## What is being asked
Scan the listing beneath this sentence. Report each line with the word "same".
*** Opening of Extracted data ***
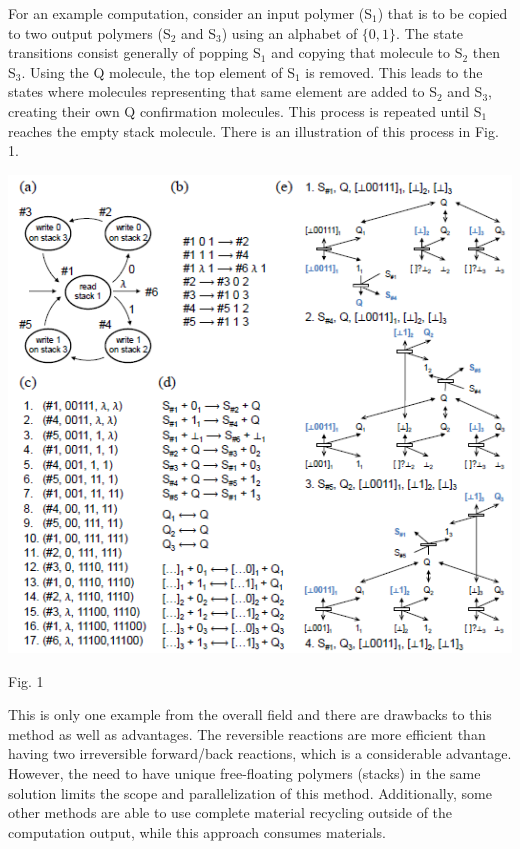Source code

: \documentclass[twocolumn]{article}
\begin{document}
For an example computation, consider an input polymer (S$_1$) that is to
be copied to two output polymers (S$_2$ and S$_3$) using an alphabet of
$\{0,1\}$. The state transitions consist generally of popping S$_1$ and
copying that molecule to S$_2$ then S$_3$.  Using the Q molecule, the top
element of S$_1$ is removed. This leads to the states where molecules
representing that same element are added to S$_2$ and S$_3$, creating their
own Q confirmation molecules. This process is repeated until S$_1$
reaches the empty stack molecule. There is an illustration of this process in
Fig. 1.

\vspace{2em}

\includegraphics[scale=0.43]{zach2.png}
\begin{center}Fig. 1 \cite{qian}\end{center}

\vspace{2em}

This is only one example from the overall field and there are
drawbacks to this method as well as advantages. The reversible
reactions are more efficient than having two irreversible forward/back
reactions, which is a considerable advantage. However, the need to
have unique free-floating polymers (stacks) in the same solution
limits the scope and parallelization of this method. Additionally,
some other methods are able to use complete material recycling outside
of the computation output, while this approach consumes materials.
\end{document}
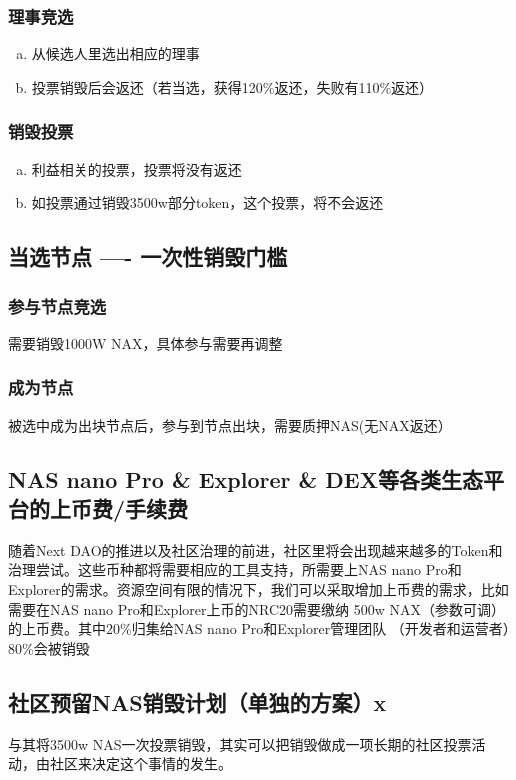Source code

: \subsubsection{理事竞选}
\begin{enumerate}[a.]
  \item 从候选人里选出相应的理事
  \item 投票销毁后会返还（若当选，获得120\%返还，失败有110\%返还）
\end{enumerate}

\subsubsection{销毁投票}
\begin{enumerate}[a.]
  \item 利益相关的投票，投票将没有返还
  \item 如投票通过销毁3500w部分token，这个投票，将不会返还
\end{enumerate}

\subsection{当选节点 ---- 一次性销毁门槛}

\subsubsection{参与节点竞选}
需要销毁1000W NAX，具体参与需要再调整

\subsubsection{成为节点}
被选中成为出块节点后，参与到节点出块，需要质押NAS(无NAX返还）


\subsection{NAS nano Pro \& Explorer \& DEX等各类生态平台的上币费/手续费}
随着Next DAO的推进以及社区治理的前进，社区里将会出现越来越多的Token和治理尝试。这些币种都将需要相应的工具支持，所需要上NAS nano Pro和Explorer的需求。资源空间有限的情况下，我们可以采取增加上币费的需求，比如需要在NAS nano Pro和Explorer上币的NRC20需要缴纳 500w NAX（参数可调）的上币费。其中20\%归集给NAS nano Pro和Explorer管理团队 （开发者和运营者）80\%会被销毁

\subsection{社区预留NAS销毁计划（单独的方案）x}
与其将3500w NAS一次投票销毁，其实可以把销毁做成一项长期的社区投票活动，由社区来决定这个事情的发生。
*** Close of Extracted data ***
*** Opening of Extracted data ***
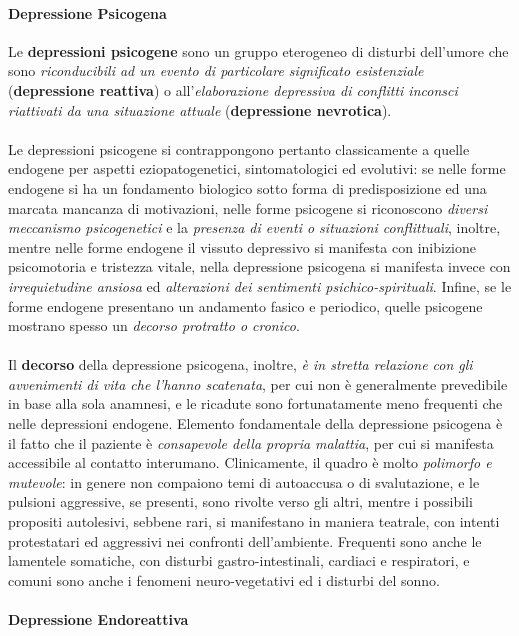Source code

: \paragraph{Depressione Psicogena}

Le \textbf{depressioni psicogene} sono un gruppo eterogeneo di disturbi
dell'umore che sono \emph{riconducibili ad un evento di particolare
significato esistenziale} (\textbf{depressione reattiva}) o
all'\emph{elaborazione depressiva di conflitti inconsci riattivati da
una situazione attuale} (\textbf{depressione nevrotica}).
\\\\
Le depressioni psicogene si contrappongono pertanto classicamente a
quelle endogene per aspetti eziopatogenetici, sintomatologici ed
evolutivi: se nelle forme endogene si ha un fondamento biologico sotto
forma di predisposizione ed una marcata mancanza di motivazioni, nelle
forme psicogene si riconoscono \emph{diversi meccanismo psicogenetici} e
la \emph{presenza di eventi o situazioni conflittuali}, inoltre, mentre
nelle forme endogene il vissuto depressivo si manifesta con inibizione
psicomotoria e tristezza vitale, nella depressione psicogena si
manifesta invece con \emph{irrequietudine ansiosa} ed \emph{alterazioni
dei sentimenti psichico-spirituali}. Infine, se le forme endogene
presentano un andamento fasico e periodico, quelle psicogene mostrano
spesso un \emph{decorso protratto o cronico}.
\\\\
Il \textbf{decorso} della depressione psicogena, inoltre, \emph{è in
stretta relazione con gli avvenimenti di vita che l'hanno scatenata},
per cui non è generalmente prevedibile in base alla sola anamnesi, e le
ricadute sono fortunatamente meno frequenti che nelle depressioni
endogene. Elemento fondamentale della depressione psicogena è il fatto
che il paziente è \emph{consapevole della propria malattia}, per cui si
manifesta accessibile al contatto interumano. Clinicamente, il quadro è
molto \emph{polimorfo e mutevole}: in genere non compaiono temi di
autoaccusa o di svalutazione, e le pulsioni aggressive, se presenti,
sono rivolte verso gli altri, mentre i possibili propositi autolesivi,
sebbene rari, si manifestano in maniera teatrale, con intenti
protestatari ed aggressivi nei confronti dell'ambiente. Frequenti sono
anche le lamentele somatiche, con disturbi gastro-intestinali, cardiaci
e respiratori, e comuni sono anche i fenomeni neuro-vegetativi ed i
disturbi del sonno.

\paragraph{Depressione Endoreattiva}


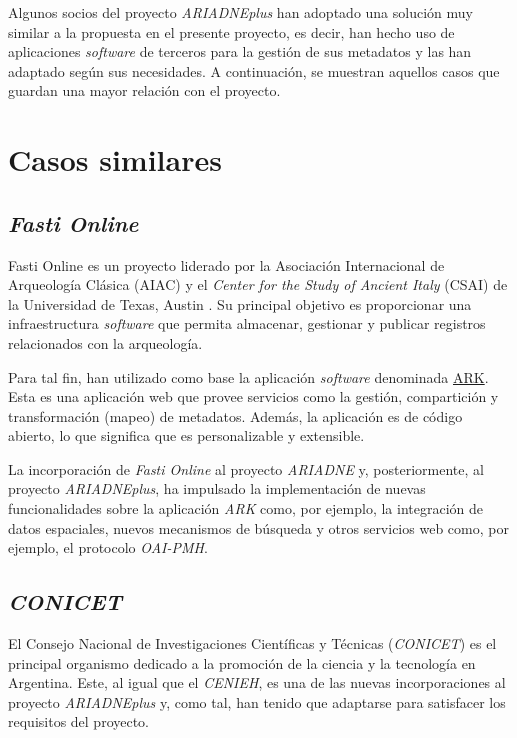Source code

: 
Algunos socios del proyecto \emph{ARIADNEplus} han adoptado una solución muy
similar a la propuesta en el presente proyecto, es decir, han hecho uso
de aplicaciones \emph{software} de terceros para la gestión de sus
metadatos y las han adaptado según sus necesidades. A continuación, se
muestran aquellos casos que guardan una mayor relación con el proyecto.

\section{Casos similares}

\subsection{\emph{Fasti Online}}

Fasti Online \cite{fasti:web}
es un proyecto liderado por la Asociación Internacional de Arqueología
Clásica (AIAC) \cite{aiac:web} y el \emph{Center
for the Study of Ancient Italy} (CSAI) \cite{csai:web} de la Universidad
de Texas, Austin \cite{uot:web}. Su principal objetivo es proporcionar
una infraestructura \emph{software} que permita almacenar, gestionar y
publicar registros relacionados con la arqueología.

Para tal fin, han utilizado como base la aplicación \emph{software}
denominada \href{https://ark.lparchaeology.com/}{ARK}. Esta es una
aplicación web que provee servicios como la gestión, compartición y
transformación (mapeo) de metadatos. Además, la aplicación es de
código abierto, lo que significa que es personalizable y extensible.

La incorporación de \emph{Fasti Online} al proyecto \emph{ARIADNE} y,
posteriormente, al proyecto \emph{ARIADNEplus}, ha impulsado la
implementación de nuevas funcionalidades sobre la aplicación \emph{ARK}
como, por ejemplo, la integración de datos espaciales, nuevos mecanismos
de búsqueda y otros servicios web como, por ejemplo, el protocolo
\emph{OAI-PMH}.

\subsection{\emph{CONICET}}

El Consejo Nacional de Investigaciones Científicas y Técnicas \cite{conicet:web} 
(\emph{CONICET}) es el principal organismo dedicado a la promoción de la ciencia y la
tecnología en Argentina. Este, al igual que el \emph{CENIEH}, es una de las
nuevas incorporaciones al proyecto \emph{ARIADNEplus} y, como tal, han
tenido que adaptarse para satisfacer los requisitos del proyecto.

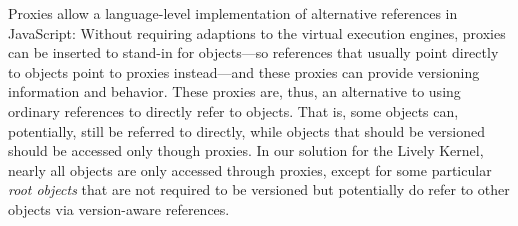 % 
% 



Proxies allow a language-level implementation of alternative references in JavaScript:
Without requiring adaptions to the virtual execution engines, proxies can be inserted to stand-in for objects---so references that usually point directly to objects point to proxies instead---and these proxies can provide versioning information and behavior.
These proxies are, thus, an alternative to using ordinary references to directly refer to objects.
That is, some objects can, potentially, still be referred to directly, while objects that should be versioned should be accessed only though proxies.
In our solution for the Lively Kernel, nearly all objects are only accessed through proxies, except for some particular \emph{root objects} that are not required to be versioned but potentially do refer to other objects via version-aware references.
*** Close of Extracted data ***
*** Opening of Extracted data ***
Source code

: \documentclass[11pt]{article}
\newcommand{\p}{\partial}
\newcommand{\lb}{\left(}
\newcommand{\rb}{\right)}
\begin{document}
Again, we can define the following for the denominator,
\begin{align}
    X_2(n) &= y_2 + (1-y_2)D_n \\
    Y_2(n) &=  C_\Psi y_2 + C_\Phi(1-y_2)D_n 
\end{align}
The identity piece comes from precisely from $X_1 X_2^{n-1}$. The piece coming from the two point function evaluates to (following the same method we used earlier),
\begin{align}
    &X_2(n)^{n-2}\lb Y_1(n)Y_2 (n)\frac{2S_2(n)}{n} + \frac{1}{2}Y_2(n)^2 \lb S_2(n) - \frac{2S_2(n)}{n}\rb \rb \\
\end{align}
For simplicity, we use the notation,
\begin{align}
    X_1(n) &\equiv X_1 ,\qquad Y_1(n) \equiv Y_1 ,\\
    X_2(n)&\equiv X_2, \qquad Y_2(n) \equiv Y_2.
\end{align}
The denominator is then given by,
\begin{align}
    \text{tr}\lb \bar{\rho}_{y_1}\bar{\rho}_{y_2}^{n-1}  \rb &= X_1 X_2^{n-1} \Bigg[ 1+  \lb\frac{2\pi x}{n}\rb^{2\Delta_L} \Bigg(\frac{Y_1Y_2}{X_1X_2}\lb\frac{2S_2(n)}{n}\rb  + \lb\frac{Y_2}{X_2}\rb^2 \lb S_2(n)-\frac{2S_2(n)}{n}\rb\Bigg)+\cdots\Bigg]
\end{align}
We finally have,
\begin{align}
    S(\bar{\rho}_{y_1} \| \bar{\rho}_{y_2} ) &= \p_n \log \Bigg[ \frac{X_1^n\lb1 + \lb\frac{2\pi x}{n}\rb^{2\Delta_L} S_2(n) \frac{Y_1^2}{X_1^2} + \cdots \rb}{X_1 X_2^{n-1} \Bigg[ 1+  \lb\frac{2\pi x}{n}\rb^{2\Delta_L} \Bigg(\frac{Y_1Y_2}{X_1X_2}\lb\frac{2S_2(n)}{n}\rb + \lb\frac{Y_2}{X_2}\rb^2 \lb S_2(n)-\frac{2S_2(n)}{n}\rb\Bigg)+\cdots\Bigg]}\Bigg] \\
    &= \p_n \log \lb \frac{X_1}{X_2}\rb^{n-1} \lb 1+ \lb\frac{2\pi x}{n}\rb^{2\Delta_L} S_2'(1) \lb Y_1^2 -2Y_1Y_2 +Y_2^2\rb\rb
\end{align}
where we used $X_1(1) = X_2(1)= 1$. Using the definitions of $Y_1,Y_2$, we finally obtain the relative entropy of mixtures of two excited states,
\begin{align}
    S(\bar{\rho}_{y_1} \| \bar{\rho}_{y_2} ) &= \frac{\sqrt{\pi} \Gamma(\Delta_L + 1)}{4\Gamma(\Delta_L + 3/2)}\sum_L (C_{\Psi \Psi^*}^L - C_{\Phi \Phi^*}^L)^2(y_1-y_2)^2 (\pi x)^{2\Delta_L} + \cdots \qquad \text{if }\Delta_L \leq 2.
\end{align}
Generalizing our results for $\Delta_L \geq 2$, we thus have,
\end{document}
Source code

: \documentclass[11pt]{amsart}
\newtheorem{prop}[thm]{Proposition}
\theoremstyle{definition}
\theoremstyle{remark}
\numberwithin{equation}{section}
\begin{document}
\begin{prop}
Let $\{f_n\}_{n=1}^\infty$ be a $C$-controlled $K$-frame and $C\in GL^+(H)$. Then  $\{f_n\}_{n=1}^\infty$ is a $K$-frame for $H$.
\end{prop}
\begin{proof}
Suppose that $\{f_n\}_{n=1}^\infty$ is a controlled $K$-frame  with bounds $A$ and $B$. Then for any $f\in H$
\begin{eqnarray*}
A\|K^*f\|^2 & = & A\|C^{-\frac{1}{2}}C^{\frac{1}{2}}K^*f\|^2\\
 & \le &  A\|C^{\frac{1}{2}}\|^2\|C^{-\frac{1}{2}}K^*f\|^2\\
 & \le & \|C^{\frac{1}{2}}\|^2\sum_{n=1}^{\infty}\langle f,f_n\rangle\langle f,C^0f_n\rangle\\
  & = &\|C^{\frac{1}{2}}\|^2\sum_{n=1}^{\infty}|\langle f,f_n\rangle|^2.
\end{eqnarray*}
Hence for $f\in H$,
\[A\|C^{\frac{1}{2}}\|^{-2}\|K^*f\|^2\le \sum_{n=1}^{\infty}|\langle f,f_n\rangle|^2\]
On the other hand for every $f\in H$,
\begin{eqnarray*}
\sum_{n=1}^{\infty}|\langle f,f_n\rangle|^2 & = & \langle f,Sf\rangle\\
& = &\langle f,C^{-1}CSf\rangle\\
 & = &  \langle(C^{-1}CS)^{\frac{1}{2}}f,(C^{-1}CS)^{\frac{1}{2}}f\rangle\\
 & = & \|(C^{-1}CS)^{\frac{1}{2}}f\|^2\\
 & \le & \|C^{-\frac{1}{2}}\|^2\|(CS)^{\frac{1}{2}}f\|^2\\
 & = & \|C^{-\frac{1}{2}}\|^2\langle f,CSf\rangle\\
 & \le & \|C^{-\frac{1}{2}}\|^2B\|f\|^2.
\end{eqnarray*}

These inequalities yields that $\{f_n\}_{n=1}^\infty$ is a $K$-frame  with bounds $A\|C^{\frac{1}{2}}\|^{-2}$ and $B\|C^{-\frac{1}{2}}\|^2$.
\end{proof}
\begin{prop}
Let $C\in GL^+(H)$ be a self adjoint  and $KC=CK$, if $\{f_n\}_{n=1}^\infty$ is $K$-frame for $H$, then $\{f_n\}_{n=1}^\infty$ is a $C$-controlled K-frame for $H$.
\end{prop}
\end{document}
*** Close of Extracted data ***
## Problem solution
representing that same element are added to S$_2$ and S$_3$, creating their
have unique free-floating polymers (stacks) in the same solution
The identity piece comes from precisely from $X_1 X_2^{n-1}$. The piece coming from the two point function evaluates to (following the same method we used earlier),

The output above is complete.